• [WORK REQUEST] For this exercise, please reproduce the records below word for word, from the first line through the line with "# Challenge Stats".

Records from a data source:
BEGIN

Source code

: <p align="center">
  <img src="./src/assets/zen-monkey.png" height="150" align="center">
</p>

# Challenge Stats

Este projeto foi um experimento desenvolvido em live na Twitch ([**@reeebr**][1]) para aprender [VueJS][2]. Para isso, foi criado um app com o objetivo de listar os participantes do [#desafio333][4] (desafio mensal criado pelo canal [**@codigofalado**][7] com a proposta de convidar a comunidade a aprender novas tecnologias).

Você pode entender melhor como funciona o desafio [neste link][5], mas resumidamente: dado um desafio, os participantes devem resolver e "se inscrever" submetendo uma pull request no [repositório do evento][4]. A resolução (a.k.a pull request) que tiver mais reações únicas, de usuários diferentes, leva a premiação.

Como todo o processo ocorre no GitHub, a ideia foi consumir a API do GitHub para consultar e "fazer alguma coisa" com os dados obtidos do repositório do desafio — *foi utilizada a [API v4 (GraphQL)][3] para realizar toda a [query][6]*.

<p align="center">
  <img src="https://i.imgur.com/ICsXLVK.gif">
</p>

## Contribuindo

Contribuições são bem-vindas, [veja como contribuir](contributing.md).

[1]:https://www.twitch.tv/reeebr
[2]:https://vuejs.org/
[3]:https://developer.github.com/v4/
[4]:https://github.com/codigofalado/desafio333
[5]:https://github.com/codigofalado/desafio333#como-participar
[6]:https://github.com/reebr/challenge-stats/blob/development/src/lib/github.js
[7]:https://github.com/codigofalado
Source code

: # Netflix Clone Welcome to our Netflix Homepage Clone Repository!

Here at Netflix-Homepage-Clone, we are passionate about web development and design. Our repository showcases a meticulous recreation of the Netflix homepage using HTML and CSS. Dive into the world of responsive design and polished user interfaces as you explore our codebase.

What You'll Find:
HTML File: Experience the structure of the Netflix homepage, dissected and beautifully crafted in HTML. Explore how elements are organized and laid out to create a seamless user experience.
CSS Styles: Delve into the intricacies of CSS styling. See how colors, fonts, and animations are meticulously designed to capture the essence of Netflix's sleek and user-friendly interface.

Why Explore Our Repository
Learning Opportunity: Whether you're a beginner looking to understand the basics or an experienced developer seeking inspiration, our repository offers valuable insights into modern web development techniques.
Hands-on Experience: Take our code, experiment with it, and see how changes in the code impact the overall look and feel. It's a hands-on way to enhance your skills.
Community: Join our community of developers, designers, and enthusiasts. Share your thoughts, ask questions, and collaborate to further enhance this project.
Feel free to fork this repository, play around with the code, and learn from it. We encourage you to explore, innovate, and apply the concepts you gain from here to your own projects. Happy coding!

END

• [RESPONSE BOX]
Source code

: <p align="center">
  <img src="./src/assets/zen-monkey.png" height="150" align="center">
</p>

# Challenge Stats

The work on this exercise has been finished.